According to industry body Confederation of Indian Industry’s (CII) Ascon survey, 41 out of 121 sectors was estimated to grow at 20% or more in 2010-11compared to 34 sectors that had reported such growth during 2009-10. The top performers include air conditioners, tractors, fertilisers, construction equipment, tyres, vehicles among others. The survey also showed that higher input costs in the recent past could not restrict higher input costs did not restrict Indian manufacturers from improving performance during the year ending March 31. The total percentage of sectors reporting double digit growth increased slightly in 2010-11. However some sectors like that of tea, asbestos cement, edible oils are likely to report negative growth.

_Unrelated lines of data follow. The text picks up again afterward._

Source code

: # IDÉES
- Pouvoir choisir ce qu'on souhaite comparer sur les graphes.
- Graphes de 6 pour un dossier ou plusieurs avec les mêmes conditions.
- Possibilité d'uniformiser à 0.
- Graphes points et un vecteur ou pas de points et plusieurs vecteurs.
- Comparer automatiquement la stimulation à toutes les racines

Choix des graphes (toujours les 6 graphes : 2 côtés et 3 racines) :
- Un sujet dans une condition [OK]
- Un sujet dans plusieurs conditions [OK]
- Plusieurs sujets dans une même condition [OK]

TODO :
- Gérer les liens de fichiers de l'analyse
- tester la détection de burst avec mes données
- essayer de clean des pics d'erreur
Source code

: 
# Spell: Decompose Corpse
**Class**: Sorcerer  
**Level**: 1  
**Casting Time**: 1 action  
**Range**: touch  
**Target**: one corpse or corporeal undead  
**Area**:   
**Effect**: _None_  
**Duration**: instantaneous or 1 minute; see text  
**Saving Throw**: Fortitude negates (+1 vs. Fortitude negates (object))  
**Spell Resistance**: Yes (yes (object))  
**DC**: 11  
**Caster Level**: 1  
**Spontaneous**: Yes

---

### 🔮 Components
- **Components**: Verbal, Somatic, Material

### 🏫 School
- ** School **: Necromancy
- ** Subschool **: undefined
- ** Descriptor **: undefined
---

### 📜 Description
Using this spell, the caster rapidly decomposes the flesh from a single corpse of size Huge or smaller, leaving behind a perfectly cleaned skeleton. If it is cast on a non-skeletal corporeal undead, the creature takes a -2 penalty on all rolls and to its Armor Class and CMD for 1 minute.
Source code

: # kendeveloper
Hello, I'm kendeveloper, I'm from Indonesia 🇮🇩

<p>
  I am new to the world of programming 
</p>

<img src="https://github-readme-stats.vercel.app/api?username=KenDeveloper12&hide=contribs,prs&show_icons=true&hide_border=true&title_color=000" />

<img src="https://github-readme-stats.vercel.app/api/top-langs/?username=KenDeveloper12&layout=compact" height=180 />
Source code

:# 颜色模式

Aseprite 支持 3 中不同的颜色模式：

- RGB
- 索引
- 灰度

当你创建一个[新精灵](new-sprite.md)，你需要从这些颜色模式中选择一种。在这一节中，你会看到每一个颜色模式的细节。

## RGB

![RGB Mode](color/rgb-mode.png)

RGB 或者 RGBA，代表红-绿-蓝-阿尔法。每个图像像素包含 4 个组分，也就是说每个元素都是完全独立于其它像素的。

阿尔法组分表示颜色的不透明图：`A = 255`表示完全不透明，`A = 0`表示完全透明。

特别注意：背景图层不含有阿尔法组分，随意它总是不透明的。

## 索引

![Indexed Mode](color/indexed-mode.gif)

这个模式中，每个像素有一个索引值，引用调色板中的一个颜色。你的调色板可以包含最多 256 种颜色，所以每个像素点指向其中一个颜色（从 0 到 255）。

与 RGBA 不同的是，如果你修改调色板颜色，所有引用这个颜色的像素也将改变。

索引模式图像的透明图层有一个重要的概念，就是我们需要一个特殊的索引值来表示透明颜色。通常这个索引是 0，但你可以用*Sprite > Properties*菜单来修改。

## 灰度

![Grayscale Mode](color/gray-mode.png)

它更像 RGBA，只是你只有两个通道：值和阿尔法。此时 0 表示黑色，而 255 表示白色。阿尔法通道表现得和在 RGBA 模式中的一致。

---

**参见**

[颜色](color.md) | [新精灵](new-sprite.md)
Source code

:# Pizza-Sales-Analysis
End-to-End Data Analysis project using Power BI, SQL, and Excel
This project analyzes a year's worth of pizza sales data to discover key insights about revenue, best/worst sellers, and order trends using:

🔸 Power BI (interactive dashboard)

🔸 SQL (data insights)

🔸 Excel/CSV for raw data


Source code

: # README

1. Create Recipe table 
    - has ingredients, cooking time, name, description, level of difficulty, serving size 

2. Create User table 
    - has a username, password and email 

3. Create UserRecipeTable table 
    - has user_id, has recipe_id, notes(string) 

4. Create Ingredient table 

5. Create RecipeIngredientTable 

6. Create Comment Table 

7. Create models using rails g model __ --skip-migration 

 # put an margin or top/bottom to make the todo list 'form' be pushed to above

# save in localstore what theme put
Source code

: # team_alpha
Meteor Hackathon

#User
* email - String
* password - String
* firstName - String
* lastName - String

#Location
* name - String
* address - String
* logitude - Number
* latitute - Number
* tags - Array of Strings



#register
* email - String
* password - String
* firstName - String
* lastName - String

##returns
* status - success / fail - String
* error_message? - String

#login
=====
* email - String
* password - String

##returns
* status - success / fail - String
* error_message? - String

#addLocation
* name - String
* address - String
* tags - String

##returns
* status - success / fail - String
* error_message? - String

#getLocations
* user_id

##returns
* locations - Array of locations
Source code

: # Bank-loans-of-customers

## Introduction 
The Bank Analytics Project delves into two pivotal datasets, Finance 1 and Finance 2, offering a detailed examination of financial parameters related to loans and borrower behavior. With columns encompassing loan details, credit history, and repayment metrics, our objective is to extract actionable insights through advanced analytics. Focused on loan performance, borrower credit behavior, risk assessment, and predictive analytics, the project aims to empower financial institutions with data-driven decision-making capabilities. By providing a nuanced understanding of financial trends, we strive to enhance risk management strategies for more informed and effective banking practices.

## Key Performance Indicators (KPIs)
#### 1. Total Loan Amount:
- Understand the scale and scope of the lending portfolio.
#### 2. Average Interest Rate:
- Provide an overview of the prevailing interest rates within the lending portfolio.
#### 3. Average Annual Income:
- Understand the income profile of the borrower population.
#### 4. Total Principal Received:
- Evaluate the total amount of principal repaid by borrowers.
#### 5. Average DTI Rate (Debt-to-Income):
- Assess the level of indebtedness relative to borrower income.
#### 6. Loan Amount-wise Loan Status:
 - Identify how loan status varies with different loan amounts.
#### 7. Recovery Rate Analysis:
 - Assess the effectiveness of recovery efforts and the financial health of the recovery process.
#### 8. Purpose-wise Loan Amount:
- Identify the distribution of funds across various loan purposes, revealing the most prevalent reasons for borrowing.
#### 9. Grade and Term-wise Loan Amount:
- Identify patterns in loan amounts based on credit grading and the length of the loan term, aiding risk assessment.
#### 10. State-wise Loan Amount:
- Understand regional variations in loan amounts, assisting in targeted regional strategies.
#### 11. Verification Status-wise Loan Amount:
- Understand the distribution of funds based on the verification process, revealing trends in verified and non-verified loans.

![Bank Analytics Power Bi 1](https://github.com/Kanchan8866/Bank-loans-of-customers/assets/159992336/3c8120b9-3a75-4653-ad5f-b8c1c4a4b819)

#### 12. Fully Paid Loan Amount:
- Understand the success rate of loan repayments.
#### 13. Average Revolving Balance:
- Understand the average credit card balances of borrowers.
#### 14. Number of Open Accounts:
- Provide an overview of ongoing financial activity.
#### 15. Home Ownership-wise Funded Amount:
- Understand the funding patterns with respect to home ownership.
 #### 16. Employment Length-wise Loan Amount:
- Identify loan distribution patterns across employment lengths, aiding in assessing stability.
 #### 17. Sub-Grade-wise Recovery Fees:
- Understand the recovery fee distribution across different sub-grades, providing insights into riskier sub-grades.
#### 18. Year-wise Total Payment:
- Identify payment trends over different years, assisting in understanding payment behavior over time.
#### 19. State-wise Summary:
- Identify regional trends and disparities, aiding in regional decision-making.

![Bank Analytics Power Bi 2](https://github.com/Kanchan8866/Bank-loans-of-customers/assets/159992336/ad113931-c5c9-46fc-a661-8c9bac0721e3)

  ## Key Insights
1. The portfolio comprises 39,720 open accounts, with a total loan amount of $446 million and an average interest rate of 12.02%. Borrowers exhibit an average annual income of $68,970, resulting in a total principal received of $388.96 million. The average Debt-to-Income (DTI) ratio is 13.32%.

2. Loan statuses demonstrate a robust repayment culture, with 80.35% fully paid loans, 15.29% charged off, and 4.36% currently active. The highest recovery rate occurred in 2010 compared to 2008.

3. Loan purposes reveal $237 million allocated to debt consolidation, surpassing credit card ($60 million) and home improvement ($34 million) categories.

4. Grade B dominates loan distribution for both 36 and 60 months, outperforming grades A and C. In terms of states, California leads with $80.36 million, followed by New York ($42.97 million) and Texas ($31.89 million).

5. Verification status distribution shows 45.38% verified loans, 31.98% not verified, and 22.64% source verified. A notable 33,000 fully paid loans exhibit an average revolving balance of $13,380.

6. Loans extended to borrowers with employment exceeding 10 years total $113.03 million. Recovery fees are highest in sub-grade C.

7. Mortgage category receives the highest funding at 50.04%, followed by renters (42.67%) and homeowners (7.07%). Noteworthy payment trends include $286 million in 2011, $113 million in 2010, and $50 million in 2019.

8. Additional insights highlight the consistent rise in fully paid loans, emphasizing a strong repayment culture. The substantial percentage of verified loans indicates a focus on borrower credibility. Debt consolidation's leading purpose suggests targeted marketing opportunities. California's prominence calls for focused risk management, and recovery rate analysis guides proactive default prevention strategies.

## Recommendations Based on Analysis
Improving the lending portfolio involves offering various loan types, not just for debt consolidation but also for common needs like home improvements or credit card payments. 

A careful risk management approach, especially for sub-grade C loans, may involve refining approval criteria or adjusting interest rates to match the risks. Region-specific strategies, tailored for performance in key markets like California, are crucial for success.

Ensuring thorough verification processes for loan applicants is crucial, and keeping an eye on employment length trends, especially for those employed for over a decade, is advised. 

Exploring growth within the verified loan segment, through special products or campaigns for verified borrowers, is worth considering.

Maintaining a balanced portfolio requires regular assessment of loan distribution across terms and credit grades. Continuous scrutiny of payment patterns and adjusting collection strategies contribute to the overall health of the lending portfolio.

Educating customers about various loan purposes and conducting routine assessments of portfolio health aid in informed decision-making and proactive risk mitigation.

The survey pointed out that several sectors were under pressure due to the rising cost of raw materials and fuel. Rising interest costs is expected to put further pressure on their margins in the coming year.
Sectors that are projected to record high growth (10-20%) for the year ending March 2011 include utility vehicles, natural gas, crude oil, power transformers, energy meters, home and personal care products, automation industry, alcoholic beverages and biscuits. As many as 49 sectors, including caustic soda, soda ash, cement, refinery, steel, rubber goods and ceramics can record growth up to 10%. During 2009-10, less than half such sectors recorded moderate or single digit growth.
According to the CII survey, issues such as lack of proper infrastructure, shortage of skilled labour, poor availability of finance, delays in environmental clearances, lack of structured response and two way communication between the government and industry are some of the constraints that need to be addressed to maintain high growth momentum.